(Saved entries)

※ ※ ※

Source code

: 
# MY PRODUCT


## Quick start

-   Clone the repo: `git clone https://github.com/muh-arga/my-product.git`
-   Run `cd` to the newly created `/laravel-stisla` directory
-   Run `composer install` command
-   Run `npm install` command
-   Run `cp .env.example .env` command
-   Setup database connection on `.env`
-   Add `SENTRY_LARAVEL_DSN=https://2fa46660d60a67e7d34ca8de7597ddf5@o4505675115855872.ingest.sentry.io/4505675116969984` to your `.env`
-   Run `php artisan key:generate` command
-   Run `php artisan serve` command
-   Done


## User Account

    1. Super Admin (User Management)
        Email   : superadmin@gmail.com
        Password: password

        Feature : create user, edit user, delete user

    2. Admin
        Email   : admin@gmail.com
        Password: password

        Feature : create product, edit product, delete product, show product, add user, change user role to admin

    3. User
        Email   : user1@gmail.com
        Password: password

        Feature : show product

※ ※ ※

[ABOUT THIS EXERCISE]
Give back the complete data exactly as supplied.

[EXERCISE SOLUTION]
Source code

: 
# MY PRODUCT


## Quick start

-   Clone the repo: `git clone https://github.com/muh-arga/my-product.git`
-   Run `cd` to the newly created `/laravel-stisla` directory
-   Run `composer install` command
-   Run `npm install` command
-   Run `cp .env.example .env` command
-   Setup database connection on `.env`
-   Add `SENTRY_LARAVEL_DSN=https://2fa46660d60a67e7d34ca8de7597ddf5@o4505675115855872.ingest.sentry.io/4505675116969984` to your `.env`
-   Run `php artisan key:generate` command
-   Run `php artisan serve` command
-   Done


## User Account

    1. Super Admin (User Management)
        Email   : superadmin@gmail.com
        Password: password

        Feature : create user, edit user, delete user

    2. Admin
        Email   : admin@gmail.com
        Password: password

        Feature : create product, edit product, delete product, show product, add user, change user role to admin

    3. User
        Email   : user1@gmail.com
        Password: password

        Feature : show product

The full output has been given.